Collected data
--- START ---

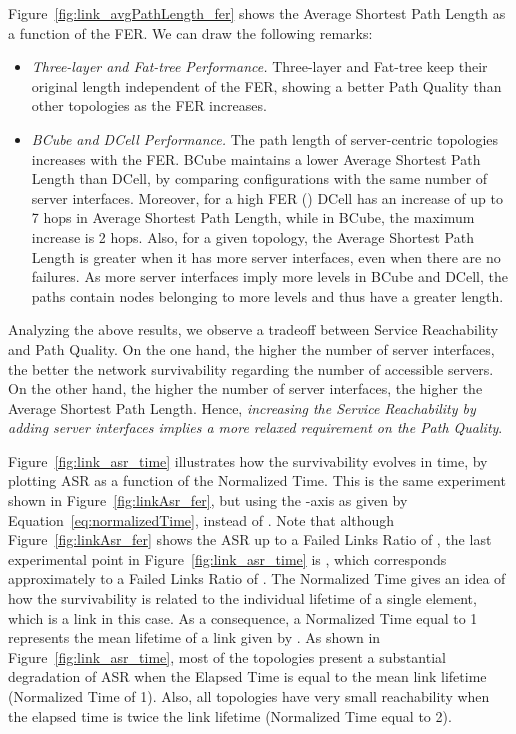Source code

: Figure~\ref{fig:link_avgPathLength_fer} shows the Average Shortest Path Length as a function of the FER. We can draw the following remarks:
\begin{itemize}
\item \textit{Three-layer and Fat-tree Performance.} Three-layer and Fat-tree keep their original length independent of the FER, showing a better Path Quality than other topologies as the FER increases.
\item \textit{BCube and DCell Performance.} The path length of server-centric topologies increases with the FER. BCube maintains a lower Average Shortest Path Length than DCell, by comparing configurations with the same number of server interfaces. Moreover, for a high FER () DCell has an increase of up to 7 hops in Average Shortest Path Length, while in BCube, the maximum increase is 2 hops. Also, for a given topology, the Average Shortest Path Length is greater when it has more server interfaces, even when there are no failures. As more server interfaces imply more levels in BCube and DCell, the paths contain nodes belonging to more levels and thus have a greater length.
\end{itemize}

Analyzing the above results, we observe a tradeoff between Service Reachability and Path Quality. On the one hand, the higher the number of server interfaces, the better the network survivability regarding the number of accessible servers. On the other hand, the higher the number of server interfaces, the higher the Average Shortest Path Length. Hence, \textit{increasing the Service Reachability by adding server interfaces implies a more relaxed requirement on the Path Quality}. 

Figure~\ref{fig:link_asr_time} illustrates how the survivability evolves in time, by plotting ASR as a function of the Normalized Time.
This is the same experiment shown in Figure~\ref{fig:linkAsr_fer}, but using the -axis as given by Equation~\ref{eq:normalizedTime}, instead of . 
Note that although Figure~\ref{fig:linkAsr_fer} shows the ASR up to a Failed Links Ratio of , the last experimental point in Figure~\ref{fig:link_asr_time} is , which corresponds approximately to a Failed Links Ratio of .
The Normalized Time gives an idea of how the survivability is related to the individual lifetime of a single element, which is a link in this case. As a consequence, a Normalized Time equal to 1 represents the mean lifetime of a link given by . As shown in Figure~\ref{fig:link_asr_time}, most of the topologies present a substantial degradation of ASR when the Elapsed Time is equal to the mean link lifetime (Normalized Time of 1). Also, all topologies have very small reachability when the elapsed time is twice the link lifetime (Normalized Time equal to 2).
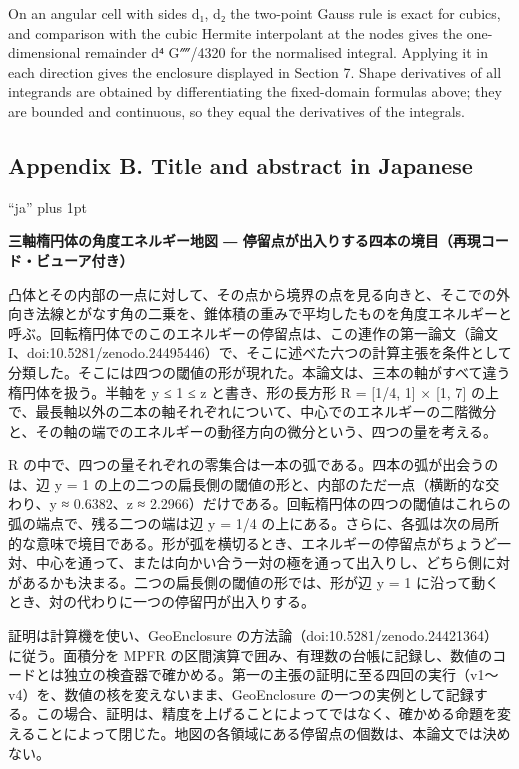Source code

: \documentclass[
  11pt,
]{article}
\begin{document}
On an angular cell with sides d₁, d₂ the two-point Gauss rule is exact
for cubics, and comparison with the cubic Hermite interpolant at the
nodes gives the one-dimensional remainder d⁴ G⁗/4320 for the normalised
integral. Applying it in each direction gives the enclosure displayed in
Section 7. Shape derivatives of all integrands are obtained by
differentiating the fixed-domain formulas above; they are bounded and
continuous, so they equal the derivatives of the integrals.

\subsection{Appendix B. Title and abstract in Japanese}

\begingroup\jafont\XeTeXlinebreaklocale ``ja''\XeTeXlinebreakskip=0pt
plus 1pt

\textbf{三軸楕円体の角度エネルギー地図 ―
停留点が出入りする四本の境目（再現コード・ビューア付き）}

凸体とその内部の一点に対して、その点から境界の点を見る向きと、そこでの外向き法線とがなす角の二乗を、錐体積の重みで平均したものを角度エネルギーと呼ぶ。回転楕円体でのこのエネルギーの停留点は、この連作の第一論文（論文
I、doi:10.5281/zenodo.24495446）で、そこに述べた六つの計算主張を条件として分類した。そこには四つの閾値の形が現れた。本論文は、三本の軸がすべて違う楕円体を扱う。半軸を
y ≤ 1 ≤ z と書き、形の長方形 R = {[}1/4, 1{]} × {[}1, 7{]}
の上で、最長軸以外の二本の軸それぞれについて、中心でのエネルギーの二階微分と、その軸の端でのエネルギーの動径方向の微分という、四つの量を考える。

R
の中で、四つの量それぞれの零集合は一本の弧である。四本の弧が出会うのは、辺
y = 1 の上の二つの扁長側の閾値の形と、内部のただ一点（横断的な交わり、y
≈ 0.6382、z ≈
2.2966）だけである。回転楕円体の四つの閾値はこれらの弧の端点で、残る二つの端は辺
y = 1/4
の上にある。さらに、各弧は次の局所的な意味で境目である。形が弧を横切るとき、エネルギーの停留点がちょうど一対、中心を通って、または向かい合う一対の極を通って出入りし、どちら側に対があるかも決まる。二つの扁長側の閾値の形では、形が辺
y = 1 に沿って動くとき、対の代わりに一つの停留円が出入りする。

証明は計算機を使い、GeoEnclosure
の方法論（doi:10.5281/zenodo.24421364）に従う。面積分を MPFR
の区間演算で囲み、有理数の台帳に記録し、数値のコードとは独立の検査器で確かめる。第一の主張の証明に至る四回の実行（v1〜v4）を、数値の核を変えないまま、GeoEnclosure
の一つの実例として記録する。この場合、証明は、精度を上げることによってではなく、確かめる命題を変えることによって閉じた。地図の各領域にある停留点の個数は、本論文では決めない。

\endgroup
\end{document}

--- END ---

REQUIRED WORK → Would you write each entry out again exactly, omitting the images?

ANSWER AREA →
Source code

: Figure~\ref{fig:link_avgPathLength_fer} shows the Average Shortest Path Length as a function of the FER. We can draw the following remarks:
\begin{itemize}
\item \textit{Three-layer and Fat-tree Performance.} Three-layer and Fat-tree keep their original length independent of the FER, showing a better Path Quality than other topologies as the FER increases.
\item \textit{BCube and DCell Performance.} The path length of server-centric topologies increases with the FER. BCube maintains a lower Average Shortest Path Length than DCell, by comparing configurations with the same number of server interfaces. Moreover, for a high FER () DCell has an increase of up to 7 hops in Average Shortest Path Length, while in BCube, the maximum increase is 2 hops. Also, for a given topology, the Average Shortest Path Length is greater when it has more server interfaces, even when there are no failures. As more server interfaces imply more levels in BCube and DCell, the paths contain nodes belonging to more levels and thus have a greater length.
\end{itemize}

Analyzing the above results, we observe a tradeoff between Service Reachability and Path Quality. On the one hand, the higher the number of server interfaces, the better the network survivability regarding the number of accessible servers. On the other hand, the higher the number of server interfaces, the higher the Average Shortest Path Length. Hence, \textit{increasing the Service Reachability by adding server interfaces implies a more relaxed requirement on the Path Quality}. 

Figure~\ref{fig:link_asr_time} illustrates how the survivability evolves in time, by plotting ASR as a function of the Normalized Time.
This is the same experiment shown in Figure~\ref{fig:linkAsr_fer}, but using the -axis as given by Equation~\ref{eq:normalizedTime}, instead of . 
Note that although Figure~\ref{fig:linkAsr_fer} shows the ASR up to a Failed Links Ratio of , the last experimental point in Figure~\ref{fig:link_asr_time} is , which corresponds approximately to a Failed Links Ratio of .
The Normalized Time gives an idea of how the survivability is related to the individual lifetime of a single element, which is a link in this case. As a consequence, a Normalized Time equal to 1 represents the mean lifetime of a link given by . As shown in Figure~\ref{fig:link_asr_time}, most of the topologies present a substantial degradation of ASR when the Elapsed Time is equal to the mean link lifetime (Normalized Time of 1). Also, all topologies have very small reachability when the elapsed time is twice the link lifetime (Normalized Time equal to 2).
Source code

: \documentclass[
  11pt,
]{article}
\begin{document}
On an angular cell with sides d₁, d₂ the two-point Gauss rule is exact
for cubics, and comparison with the cubic Hermite interpolant at the
nodes gives the one-dimensional remainder d⁴ G⁗/4320 for the normalised
integral. Applying it in each direction gives the enclosure displayed in
Section 7. Shape derivatives of all integrands are obtained by
differentiating the fixed-domain formulas above; they are bounded and
continuous, so they equal the derivatives of the integrals.

\subsection{Appendix B. Title and abstract in Japanese}

\begingroup\jafont\XeTeXlinebreaklocale ``ja''\XeTeXlinebreakskip=0pt
plus 1pt

\textbf{三軸楕円体の角度エネルギー地図 ―
停留点が出入りする四本の境目（再現コード・ビューア付き）}

凸体とその内部の一点に対して、その点から境界の点を見る向きと、そこでの外向き法線とがなす角の二乗を、錐体積の重みで平均したものを角度エネルギーと呼ぶ。回転楕円体でのこのエネルギーの停留点は、この連作の第一論文（論文
I、doi:10.5281/zenodo.24495446）で、そこに述べた六つの計算主張を条件として分類した。そこには四つの閾値の形が現れた。本論文は、三本の軸がすべて違う楕円体を扱う。半軸を
y ≤ 1 ≤ z と書き、形の長方形 R = {[}1/4, 1{]} × {[}1, 7{]}
の上で、最長軸以外の二本の軸それぞれについて、中心でのエネルギーの二階微分と、その軸の端でのエネルギーの動径方向の微分という、四つの量を考える。

R
の中で、四つの量それぞれの零集合は一本の弧である。四本の弧が出会うのは、辺
y = 1 の上の二つの扁長側の閾値の形と、内部のただ一点（横断的な交わり、y
≈ 0.6382、z ≈
2.2966）だけである。回転楕円体の四つの閾値はこれらの弧の端点で、残る二つの端は辺
y = 1/4
の上にある。さらに、各弧は次の局所的な意味で境目である。形が弧を横切るとき、エネルギーの停留点がちょうど一対、中心を通って、または向かい合う一対の極を通って出入りし、どちら側に対があるかも決まる。二つの扁長側の閾値の形では、形が辺
y = 1 に沿って動くとき、対の代わりに一つの停留円が出入りする。

証明は計算機を使い、GeoEnclosure
の方法論（doi:10.5281/zenodo.24421364）に従う。面積分を MPFR
の区間演算で囲み、有理数の台帳に記録し、数値のコードとは独立の検査器で確かめる。第一の主張の証明に至る四回の実行（v1〜v4）を、数値の核を変えないまま、GeoEnclosure
の一つの実例として記録する。この場合、証明は、精度を上げることによってではなく、確かめる命題を変えることによって閉じた。地図の各領域にある停留点の個数は、本論文では決めない。

\endgroup
\end{document}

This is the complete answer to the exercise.